### What this task involves
Every line from the line containing "inhibitor of hypertrophic differentiation." to the end of the data must appear in the answer exactly as it appears there, and nothing else.

### Material for this exercise
'''
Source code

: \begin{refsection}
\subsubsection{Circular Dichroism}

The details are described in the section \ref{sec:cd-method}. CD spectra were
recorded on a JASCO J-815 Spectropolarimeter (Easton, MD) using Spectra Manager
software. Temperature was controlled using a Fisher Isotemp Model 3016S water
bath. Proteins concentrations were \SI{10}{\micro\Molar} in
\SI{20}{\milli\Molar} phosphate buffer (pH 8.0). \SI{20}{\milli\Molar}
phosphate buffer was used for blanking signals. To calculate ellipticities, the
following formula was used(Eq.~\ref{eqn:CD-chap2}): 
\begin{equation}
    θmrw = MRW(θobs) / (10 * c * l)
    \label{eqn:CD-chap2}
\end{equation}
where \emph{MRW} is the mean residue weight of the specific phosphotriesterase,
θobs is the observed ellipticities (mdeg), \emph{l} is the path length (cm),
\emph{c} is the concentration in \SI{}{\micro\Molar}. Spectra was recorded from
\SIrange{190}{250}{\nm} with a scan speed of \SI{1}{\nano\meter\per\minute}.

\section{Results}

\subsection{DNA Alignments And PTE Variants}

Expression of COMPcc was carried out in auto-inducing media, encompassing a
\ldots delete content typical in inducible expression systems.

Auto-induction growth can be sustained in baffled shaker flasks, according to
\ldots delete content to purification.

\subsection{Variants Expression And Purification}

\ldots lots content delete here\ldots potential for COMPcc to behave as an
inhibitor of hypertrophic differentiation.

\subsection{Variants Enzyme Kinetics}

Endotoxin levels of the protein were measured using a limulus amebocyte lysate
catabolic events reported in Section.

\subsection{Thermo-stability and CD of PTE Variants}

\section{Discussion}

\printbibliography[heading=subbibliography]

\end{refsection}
'''
### Response to the exercise
inhibitor of hypertrophic differentiation.

\subsection{Variants Enzyme Kinetics}

Endotoxin levels of the protein were measured using a limulus amebocyte lysate
catabolic events reported in Section.

\subsection{Thermo-stability and CD of PTE Variants}

\section{Discussion}

\printbibliography[heading=subbibliography]

\end{refsection}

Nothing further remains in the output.